Où sont
les morts ?

Durant la campagne 2008, des vestiges humains ont été découverts avec des éléments provenant de l’épave de l’Utile dans les déblais de construction de la station météorologique. Ces restes correspondent à deux individus. Qu’en est-il des autres ?

Des vestiges déplacés

Les ossements humains, mélangés à des objets provenant de l’Utile (garde d’épée, récipient en cuivre), étaient sans relation les uns avec les autres au moment de leur découverte, suggérant qu’ils avaient été déplacés après décomposition totale des corps. À la fin des années 1950, les travaux de la station météorologique française ont manifestement perturbé la couche archéologique correspondant à la présence des Malgaches, dans laquelle les ossements se trouvaient.

Deux individus

Les restes correspondent à deux individus. Le premier présente des os très bien conservés mais fragmentés. Il s’agit d’un jeune adulte de 20-24 ans, gracile (peut-être une femme). Des traces d’hypoplasie dentaire, signe de stress ou de carences endurés durant l’enfance, ont été relevées. Le second est un adolescent de 15-19 ans, robuste (peut-être un homme). Ses gencives subissaient une atteinte inflammatoire au moment de la mort.

Des esclaves naufragés ?

Des esclaves naufragés ?

Squelette du second individu.

Ils n’ont pas subi de violences physiques et n’ont pas été l’objet de pratiques anthropophagiques : aucun fragment humain, à l’inverse des ossements de faune consommée, ne montre de traces de découpe ni de cuisson. Toutes les fractures observées se sont produites longtemps après leur décès, au moment des travaux de la station.
La minéralisation post mortem des os plaide pour un décès relativement ancien, sans qu’il soit possible d’en estimer la date. Des analyses biochimiques d’isotopes, tels que le plomb, le strontium et le baryum, indiquent qu’ils n’étaient pas originaires de la même région et qu’ils sont décédés moins d’un an après avoir quitté leur terre. En revanche, ces analyses ne permettent pas de déterminer avec certitude une attribution ethnique. Compte tenu des études, il s’agirait des corps de deux esclaves malgaches morts peu de temps après le naufrage.

Des pratiques funéraires difficiles à établir

Le fait que les ossements aient été déplacés lors de la construction de la station nous prive d’informations sur les pratiques funéraires des naufragés. Il est seulement possible de noter que les restes d’au moins deux d’entre eux ont été conservés au sein même de l’habitat.
Il est probable que, durant la présence des Français, tous les défunts, marins comme esclaves, ont été enterrés sur la plage ou sur l’arrière-plage selon les pratiques chrétiennes.
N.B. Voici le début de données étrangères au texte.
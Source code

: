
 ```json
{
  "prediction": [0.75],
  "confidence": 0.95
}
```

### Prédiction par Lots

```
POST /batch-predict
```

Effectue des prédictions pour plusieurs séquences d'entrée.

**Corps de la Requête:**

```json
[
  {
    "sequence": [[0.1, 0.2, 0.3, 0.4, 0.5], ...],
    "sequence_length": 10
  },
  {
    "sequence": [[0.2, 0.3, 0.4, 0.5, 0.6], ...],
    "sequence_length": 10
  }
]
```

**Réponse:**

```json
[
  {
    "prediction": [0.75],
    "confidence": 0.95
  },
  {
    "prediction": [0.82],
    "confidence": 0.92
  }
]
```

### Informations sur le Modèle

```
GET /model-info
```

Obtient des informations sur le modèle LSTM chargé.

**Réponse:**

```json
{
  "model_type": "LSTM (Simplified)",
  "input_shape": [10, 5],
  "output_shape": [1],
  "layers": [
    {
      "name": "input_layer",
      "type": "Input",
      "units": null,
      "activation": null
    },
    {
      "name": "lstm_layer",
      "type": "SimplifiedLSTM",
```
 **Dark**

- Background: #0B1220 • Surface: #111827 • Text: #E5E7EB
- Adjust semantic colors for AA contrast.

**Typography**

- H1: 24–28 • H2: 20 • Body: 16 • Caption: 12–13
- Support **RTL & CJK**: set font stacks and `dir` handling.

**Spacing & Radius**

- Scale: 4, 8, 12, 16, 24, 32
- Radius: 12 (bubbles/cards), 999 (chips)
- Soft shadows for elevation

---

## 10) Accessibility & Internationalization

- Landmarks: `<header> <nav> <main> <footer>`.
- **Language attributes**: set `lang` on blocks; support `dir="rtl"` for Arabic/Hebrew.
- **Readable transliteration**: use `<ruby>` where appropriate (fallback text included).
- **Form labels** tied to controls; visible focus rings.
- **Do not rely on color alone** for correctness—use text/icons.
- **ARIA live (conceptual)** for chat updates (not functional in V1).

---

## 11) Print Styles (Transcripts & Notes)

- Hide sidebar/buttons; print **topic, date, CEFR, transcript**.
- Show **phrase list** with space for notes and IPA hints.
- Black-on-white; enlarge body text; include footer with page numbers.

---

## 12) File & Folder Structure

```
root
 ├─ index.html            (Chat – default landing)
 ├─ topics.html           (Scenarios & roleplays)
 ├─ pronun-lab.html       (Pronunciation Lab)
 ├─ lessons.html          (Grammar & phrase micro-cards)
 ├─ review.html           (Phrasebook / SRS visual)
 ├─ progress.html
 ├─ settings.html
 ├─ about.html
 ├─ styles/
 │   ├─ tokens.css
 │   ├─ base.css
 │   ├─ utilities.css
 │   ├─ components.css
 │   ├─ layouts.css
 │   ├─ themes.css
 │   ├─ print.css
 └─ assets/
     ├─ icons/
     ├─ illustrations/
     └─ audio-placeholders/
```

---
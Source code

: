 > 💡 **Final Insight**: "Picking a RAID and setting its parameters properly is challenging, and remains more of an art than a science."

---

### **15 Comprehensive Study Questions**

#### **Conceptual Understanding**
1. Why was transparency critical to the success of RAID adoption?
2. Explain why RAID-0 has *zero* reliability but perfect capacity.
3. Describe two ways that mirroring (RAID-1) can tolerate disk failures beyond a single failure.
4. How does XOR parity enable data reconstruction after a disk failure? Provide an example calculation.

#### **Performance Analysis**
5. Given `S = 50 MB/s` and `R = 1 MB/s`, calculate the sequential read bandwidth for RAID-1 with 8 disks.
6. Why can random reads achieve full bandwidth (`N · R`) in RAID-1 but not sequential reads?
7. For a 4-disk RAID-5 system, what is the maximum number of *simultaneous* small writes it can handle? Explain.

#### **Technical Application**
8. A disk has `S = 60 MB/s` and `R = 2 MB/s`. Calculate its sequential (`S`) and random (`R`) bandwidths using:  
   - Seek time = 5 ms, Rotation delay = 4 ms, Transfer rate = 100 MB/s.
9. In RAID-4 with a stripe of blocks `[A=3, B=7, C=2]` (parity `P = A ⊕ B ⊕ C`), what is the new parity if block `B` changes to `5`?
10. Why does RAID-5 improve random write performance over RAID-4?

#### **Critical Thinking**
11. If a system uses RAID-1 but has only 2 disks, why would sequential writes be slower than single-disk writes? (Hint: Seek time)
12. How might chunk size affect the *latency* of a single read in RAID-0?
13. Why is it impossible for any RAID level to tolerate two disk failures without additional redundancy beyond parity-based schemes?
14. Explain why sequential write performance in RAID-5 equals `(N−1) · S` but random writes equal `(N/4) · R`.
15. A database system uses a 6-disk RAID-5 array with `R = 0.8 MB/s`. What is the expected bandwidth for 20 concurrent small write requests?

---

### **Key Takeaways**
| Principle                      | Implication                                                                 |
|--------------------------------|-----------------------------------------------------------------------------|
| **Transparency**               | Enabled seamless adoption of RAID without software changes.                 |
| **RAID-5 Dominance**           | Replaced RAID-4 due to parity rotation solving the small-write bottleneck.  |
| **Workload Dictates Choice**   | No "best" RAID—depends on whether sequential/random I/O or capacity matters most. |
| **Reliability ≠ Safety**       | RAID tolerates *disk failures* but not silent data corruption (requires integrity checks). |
Les campagnes archéologiques n’ont néanmoins pas permis de détecter des sépultures à ces endroits.
Pour les individus décédés après le départ des Français, toutes les hypothèses restent ouvertes. Peut-être ont-ils été enterrés dans des tombeaux tels qu’il en existe à Madagascar et qu’il reste à découvrir. Peut-être, encore, ont-ils été inhumés sur la pointe sableuse nord de l’île, pour que les os soient « repris » par la mer, selon une autre pratique funéraire malgache.